Chinese shares climbed higher Wednesday after a mixed bag of economic data spurred bets on more stimulus measures from Beijing. The Shanghai Composite ended the day up 0.27%, while the Shenzhen Composite finished the session up 1.97%. Ever the contrarians, their Hong Kong-based H-share brethren tanked 0.67%. As for the rest, here’s how they did:

  • Hang Seng Index: -0.22%
  • Nikkei 225: +0.10%
  • Straits Times Index: -0.22%

Things are looking a whole lot better in Europe. The U.K.’s FTSE 100 has climbed 0.54%, while the German DAX and French CAC have surged 1.05% and 0.71% respectively. Draghi’s upcoming speech and the finalized megabrewer deal have no doubt aided in their lifting.

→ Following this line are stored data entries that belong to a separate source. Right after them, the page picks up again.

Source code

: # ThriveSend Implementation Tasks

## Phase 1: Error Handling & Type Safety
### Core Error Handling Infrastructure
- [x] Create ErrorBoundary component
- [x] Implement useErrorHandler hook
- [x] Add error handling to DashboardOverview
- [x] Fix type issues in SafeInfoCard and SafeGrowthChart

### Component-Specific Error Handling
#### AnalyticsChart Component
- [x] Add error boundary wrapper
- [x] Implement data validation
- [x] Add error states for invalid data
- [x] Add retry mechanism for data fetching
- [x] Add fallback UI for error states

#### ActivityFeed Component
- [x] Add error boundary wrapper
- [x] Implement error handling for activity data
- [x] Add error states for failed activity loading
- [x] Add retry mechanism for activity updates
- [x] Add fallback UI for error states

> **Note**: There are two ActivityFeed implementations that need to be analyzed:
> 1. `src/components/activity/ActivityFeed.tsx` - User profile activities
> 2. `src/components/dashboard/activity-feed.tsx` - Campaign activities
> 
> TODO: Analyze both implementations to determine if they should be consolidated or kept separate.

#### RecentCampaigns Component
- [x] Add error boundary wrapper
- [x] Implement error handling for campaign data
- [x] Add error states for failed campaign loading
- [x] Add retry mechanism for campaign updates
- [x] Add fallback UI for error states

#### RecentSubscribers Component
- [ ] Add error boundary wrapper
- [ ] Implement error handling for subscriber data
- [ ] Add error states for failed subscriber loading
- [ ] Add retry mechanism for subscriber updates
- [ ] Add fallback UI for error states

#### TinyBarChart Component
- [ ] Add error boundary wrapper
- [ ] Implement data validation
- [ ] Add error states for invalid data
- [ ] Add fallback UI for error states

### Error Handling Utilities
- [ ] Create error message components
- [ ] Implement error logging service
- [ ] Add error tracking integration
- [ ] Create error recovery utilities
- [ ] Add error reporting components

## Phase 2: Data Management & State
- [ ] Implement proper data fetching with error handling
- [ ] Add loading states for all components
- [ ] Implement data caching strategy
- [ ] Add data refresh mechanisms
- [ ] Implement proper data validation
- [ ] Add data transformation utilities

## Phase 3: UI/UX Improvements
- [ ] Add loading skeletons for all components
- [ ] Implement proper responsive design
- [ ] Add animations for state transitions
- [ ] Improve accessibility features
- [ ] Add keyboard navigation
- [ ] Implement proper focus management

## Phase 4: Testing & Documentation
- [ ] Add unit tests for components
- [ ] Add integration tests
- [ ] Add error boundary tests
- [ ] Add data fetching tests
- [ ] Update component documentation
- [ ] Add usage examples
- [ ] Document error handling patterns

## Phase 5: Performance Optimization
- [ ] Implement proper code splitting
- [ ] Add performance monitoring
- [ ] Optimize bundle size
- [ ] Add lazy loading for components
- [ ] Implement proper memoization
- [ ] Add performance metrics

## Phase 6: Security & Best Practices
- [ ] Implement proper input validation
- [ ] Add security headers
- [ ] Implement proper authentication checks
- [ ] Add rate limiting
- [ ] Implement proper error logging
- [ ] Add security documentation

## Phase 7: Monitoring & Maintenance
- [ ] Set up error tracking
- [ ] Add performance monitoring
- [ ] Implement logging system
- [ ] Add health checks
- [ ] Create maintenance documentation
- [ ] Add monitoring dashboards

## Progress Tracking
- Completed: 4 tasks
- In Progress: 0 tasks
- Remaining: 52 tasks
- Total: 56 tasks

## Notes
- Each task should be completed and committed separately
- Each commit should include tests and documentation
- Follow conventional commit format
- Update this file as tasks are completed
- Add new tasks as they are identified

Here’s what else you need to know:

AB Inbev snaps up SABMiller for $105.5 billion. After weeks of backs and forths between the two companies, Anheuser-Busch InBev announced on Wednesday that it had formally agreed to purchase SABMiller for a whopping £69.78 billion ($105.5 billion). Cheers, people. Wall Street Journal

Chinese industrial production misses estimates. China’s highly-anticipated industrial output figure came in at 5.6% for October, slightly weaker than the expected 5.8% reading and also below September’s 5.7% growth rate. The nation’s retail sales report however was slightly better, punching at 11% year on year versus a 10.9% expected climb. Still though, this should be enough to raise more than a few eyebrows over the country’s economic outlook. ForexLive

Yuan hits near one-month low. China’s yuan was trading at 6.3617 against the dollar earlier this morning, slumping just a whisker shy of its one-month low after the PBOC fixed its midpoint rate 6.3614. This was the seventh time a row the bank has fixed the currency at a weaker level. SCMP (paywall)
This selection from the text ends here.